TASK PROMPT
Repeat word for word, please, only the lines of the material from the one containing "asia2.ethermine.org" through its final line, both ends included.

-------- DATA EXTRACTS --------

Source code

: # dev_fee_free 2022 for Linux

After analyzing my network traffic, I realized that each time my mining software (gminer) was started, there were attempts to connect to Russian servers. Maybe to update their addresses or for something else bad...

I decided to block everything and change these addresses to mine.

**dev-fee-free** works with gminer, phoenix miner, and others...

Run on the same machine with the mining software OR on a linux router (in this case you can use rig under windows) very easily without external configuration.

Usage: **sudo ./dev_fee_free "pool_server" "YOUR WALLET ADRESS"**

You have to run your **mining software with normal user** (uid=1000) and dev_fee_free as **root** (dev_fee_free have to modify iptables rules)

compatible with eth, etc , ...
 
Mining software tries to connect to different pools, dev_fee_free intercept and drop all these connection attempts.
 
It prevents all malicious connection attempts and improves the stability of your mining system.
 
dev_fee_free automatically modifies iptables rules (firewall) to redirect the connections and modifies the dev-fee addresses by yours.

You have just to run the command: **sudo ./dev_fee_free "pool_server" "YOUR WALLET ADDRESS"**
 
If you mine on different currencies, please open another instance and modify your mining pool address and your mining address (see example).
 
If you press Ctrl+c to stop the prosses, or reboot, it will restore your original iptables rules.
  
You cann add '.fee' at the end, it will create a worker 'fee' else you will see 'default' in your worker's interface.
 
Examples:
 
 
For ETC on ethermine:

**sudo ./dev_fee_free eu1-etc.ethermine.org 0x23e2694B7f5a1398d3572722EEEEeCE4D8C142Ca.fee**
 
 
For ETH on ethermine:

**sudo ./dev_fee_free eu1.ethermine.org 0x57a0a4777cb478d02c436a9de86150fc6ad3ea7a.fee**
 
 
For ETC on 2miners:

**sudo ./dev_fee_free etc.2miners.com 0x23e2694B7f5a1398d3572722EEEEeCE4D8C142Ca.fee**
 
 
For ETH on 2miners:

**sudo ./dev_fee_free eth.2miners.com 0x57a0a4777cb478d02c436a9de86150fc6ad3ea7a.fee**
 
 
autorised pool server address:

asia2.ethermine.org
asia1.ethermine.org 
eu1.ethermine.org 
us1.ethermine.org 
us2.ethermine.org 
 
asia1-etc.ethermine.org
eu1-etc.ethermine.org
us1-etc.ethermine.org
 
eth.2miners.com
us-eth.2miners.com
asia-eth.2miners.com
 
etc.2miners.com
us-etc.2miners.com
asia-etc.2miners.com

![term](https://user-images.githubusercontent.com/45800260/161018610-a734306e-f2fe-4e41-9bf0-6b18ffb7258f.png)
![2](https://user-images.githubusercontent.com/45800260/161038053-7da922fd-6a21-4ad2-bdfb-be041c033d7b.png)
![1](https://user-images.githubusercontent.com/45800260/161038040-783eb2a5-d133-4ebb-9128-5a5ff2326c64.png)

--------

YOUR RESPONSE
asia2.ethermine.org
asia1.ethermine.org 
eu1.ethermine.org 
us1.ethermine.org 
us2.ethermine.org 
 
asia1-etc.ethermine.org
eu1-etc.ethermine.org
us1-etc.ethermine.org
 
eth.2miners.com
us-eth.2miners.com
asia-eth.2miners.com
 
etc.2miners.com
us-etc.2miners.com
asia-etc.2miners.com

![term](https://user-images.githubusercontent.com/45800260/161018610-a734306e-f2fe-4e41-9bf0-6b18ffb7258f.png)
![2](https://user-images.githubusercontent.com/45800260/161038053-7da922fd-6a21-4ad2-bdfb-be041c033d7b.png)
![1](https://user-images.githubusercontent.com/45800260/161038040-783eb2a5-d133-4ebb-9128-5a5ff2326c64.png)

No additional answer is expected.